▶ _What you need to do_
Retype only the lines from the top of the records to the line with "(defaults to localhost:5000)", including that line but none of the pictures.

▶ _Provided data_
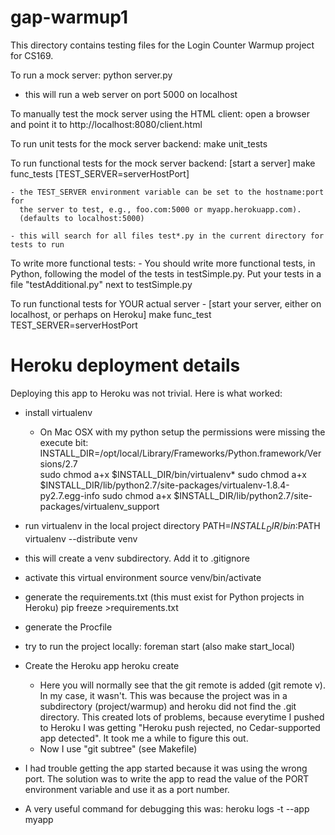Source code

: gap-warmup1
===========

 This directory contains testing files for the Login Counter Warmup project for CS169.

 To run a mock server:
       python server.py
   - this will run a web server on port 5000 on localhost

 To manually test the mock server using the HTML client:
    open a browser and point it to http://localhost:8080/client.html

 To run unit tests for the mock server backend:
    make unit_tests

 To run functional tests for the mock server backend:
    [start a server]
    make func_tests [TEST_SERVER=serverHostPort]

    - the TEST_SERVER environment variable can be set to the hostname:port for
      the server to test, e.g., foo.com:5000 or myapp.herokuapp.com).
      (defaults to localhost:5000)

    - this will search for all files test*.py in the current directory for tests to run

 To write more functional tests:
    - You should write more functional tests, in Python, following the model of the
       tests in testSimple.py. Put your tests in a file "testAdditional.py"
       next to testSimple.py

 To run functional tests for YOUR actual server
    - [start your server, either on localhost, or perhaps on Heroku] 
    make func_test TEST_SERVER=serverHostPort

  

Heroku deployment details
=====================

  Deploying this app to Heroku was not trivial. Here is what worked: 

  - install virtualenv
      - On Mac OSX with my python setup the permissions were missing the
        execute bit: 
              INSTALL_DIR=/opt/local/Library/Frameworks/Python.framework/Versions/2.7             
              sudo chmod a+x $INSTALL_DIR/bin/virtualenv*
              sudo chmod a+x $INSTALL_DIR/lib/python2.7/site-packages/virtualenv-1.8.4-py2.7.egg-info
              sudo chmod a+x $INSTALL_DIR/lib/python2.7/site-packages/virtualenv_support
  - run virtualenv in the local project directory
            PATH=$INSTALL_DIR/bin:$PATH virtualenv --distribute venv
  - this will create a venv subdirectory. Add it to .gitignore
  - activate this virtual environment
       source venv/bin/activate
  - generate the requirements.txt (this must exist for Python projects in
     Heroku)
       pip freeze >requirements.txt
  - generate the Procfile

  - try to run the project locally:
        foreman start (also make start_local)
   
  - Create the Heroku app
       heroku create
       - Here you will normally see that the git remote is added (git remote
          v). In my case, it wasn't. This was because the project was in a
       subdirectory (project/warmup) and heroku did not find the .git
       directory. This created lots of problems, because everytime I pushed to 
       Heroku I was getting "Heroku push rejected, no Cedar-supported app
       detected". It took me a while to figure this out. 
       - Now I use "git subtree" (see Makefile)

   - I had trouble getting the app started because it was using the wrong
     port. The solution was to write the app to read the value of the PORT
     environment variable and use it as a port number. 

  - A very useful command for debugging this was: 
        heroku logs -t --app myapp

▶ _Exercise answer_
Source code

: gap-warmup1
===========

 This directory contains testing files for the Login Counter Warmup project for CS169.

 To run a mock server:
       python server.py
   - this will run a web server on port 5000 on localhost

 To manually test the mock server using the HTML client:
    open a browser and point it to http://localhost:8080/client.html

 To run unit tests for the mock server backend:
    make unit_tests

 To run functional tests for the mock server backend:
    [start a server]
    make func_tests [TEST_SERVER=serverHostPort]

    - the TEST_SERVER environment variable can be set to the hostname:port for
      the server to test, e.g., foo.com:5000 or myapp.herokuapp.com).
      (defaults to localhost:5000)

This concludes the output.